The disclosure last week that House Speaker Glenn Richardson has been drawing over $100,000 from the MMV Alliance Fund, a PAC specially set up for him in his new role as Speaker adds to the mounting evidence that change in control in the Capitol has not brought the greater respect for ethical governance we had hoped for.
Richardson claims in his own AJC article that Republicans passed "the most sweeping ethics reform in the history of Georgia" last year. The Speaker fails to note that he was personally responsible for taking a very strong bill offered by Governor Perdue and removing the most significant reforms. The Ethics reform bill of 2005 was a good step forward, and we do have stronger laws regulating lobbying as a result. But all of the reform was on the supply side. House Republicans removed almost every attempt in the Governor's bill to enforce more ethical behavior on the part of elected officials. A stronger stance by Senate leaders last year and some last minute arm twisting by the Governor were the only things that gave us any ethics reform at all in 2005.
When Democrats were in control, did House leaders exhibit a similar reluctance to pass laws limiting their own ability to accept money and gifts from lobbyists? Absolutely, as Common Cause, the press, and others observed at the time. Our public statements placed the blame for the failure to pass what would have been truly the most significant ethics reform in state history in 2004 squarely where it belonged.
In 2004, the Republican Senate passed Governor Perdue's ethics reform bill. Under the leadership of Chair Mary Margaret Oliver, the House Judiciary committee endorsed that bill with unanimous bi-partisan support and added campaign finance reform measures. But that bill got no further. It was dead on arrival at the Democratic controlled Rules Committee.
We publicly criticized then Speaker Coleman and his lieutenants Jimmy Skipper and Calvin Smyre for killing the reforms.

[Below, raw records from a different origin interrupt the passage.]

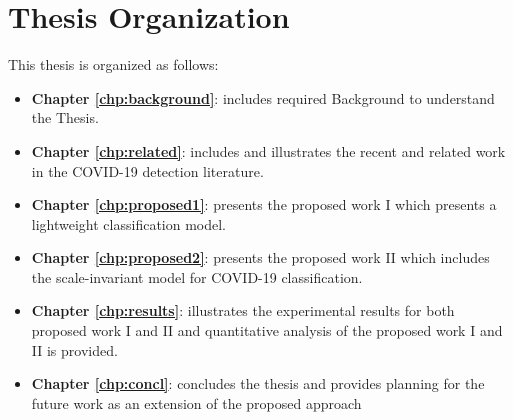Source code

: \section{Thesis Organization}
This thesis is organized as follows: 
\begin{itemize}
    \item \textbf{Chapter \ref{chp:background}}: includes required Background to understand the Thesis. 
    \item \textbf{Chapter \ref{chp:related}}: includes and illustrates the recent and related work in the COVID-19 detection literature. 
    \item \textbf{Chapter \ref{chp:proposed1}}: presents the proposed work I which presents a lightweight classification model.
    \item \textbf{Chapter \ref{chp:proposed2}}: presents the proposed work II which includes the scale-invariant model for COVID-19 classification. 
    \item \textbf{Chapter \ref{chp:results}}: illustrates the experimental results for both proposed work I and II and quantitative analysis of the proposed work I and II is provided.
    \item \textbf{Chapter \ref{chp:concl}}: concludes the thesis and provides planning for the future work as an extension of the proposed approach
\end{itemize}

It was rumored that Skipper counseled his colleagues that passing the bill would result in having them all wearing "orange jumpsuits." Coleman's quote on the Richardson MMV fund was in keeping with his previous attitudes on reform. "I had a Speaker's PAC... but [Republicans] have developed it into a fine science. My hat's off to them."

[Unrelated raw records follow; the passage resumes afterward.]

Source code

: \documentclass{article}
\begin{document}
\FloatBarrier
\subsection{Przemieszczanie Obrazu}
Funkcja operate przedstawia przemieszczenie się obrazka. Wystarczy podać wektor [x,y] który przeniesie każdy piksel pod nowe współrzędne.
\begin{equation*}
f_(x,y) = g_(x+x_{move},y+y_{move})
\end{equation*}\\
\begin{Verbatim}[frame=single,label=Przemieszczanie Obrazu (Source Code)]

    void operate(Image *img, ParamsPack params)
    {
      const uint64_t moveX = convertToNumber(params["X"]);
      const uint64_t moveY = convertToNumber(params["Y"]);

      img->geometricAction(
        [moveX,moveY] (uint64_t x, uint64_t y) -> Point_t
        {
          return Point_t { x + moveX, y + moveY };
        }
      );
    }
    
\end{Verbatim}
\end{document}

The problem isn't with Republican or Democratic leadership, conservative or liberal leadership, black or white leadership, rural, suburban, or urban leadership. The problem is an amazing arrogance of power that makes some leaders forget that they were elected to serve the people of Georgia, not those individuals, corporations, and associations which bring $20,000 checks to the Capitol looking for special treatment in return.
Georgians need to let their legislative leaders past and present know that they work for us, and this blatant courting of special interest money, legal or not, stinks to high heaven and needs to stop.